To the editor:

Just back from Amsterdam, three things struck me about that beautiful Dutch city: transport, quiet and beauty.

I also admired the Dutch pledge to have their city carbon-free by 2030, not waiting for someone else to tell them what to do about global warming. My thoughts turned to our little city of Newburyport, which is quite European in my mind with its emphasis on culture, lifestyle and history.

While we’re less than a tenth the size of Amsterdam, we share a closeness to the sea, pretty flat terrain and beautiful, old buildings. I was also struck with the fitness of the Dutch folk as they walked, pedaled, rode trams and scootered their way around.

Their highways and byways were not littered with large blocks of steel, plastic and rubber tires, taking up so much space and spoiling the views. Gardens and walkways, parks and playgrounds abounded.
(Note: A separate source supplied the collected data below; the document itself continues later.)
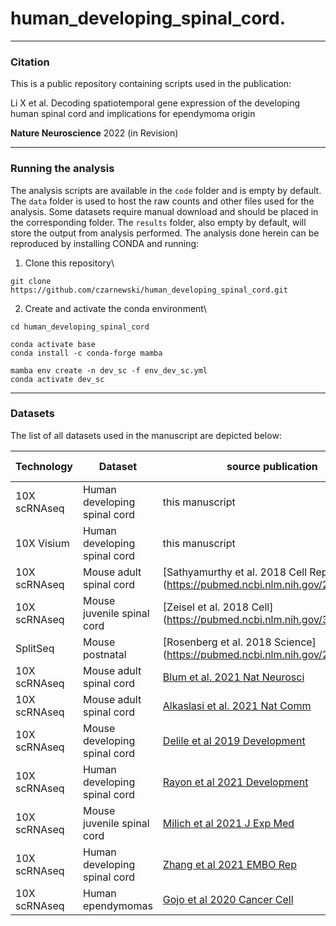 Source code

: # human_developing_spinal_cord.  

***
### Citation
This is a public repository containing scripts used in the publication:

Li X et al. 
Decoding spatiotemporal gene expression of the developing human spinal cord and implications for ependymoma origin

**Nature Neuroscience** 2022 (in Revision)

***
### Running the analysis

The analysis scripts are available in the `code` folder  and is empty by default.
The `data` folder is used to host the raw counts and other files used for the analysis.
Some datasets require manual download and should be placed in the corresponding folder. The `results` folder,
also empty by default, will store the output from analysis performed.
The analysis done herein can be reproduced by installing CONDA and running:

1. Clone this repository\
```
git clone https://github.com/czarnewski/human_developing_spinal_cord.git
```

2. Create and activate the conda environment\
```
cd human_developing_spinal_cord

conda activate base
conda install -c conda-forge mamba

mamba env create -n dev_sc -f env_dev_sc.yml
conda activate dev_sc
```
***
### Datasets

The list of all datasets used in the manuscript are depicted below:

| Technology | Dataset | source publication | Accession no |
|------------|---------|--------------------|--------------|
| 10X scRNAseq | Human developing spinal cord | this manuscript | [GSE219122](https://www.ncbi.nlm.nih.gov/geo/query/acc.cgi?acc=GSE219122) |](https://www.ncbi.nlm.nih.gov/geo/query/acc.cgi?acc=GSE219122) |
| 10X Visium | Human developing spinal cord | this manuscript | [GSE219122](https://www.ncbi.nlm.nih.gov/geo/query/acc.cgi?acc=GSE219122) |](https://www.ncbi.nlm.nih.gov/geo/query/acc.cgi?acc=GSE219122) |
| 10X scRNAseq | Mouse adult spinal cord | [Sathyamurthy et al. 2018 Cell Rep] (https://pubmed.ncbi.nlm.nih.gov/29466745/)| [GSE103892](https://www.ncbi.nlm.nih.gov/geo/query/acc.cgi?acc=GSE103892) |
| 10X scRNAseq | Mouse juvenile spinal cord | [Zeisel et al. 2018 Cell] (https://pubmed.ncbi.nlm.nih.gov/30096314/)| [SRP135960](https://www.ncbi.nlm.nih.gov/sra/SRP135960) |
| SplitSeq | Mouse postnatal | [Rosenberg et al. 2018 Science] (https://pubmed.ncbi.nlm.nih.gov/29545511/)| [GSE110823](https://www.ncbi.nlm.nih.gov/geo/query/acc.cgi?acc=GSE110823) |
| 10X scRNAseq | Mouse adult spinal cord | [Blum et al. 2021  Nat Neurosci](https://pubmed.ncbi.nlm.nih.gov/33589834/) | [GSE161621](https://www.ncbi.nlm.nih.gov/geo/query/acc.cgi?acc=GSE161621) |
| 10X scRNAseq | Mouse adult spinal cord | [Alkaslasi et al. 2021 Nat Comm](https://pubmed.ncbi.nlm.nih.gov/33931636/)| [GSE167597](https://www.ncbi.nlm.nih.gov/geo/query/acc.cgi?acc=GSE167597) |
| 10X scRNAseq | Mouse developing spinal cord | [Delile et al 2019 Development](https://pubmed.ncbi.nlm.nih.gov/30846445/) | [E-MTAB-7320](https://www.ebi.ac.uk/biostudies/arrayexpress/studies/E-MTAB-7320/files) |
| 10X scRNAseq | Human developing spinal cord | [Rayon et al 2021 Development](https://pubmed.ncbi.nlm.nih.gov/34351410/) | [GSE171892](https://www.ncbi.nlm.nih.gov/geo/query/acc.cgi?acc=GSE171892) |
| 10X scRNAseq | Mouse juvenile spinal cord | [Milich et al 2021 J Exp Med](https://pubmed.ncbi.nlm.nih.gov/34132743/) | [GSE162610](https://www.ncbi.nlm.nih.gov/geo/query/acc.cgi?acc=GSE162610) |
| 10X scRNAseq | Human developing spinal cord | [Zhang et al 2021 EMBO Rep](https://pubmed.ncbi.nlm.nih.gov/34605607/) | [GSE136719](https://www.ncbi.nlm.nih.gov/geo/query/acc.cgi?acc=GSE136719) |
| 10X scRNAseq | Human ependymomas | [Gojo et al 2020 Cancer Cell](https://pubmed.ncbi.nlm.nih.gov/32663469/) | [GSE136719](https://www.ncbi.nlm.nih.gov/geo/query/acc.cgi?acc=GSE141460) |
Bike paths ran everywhere. I thought why couldn’t Newburyport take a page from their book?

Imagine, with me, that we had more than just rail trails, but miles and miles of bike and walking paths. Imagine if State Street, Federal Street and Market Street were not long parking garages, but boulevards for strolling back and forth from the waterfront.

Imagine self-driving vehicles, stored in our new garage, venturing out as needed instead of all those expensive cars spending 95% of the time taking up space and doing nothing. How about if we harnessed the Merrimack River and the tides for power and installed more solar panels? Maybe even ran some canals through the city to meander through the neighborhoods, canal boats adding to the seashore adventure.

What we really need is a vision for our city. Waiting for developers to maximize their profits while destroying the essence of our little jewel is not a plan, it is gradual suicide.

Waiting for Washington or Boston to do something about climate change is clearly not the answer, either. We are special and we can create something magical and needed. All it takes is a little imagination and the will to do it.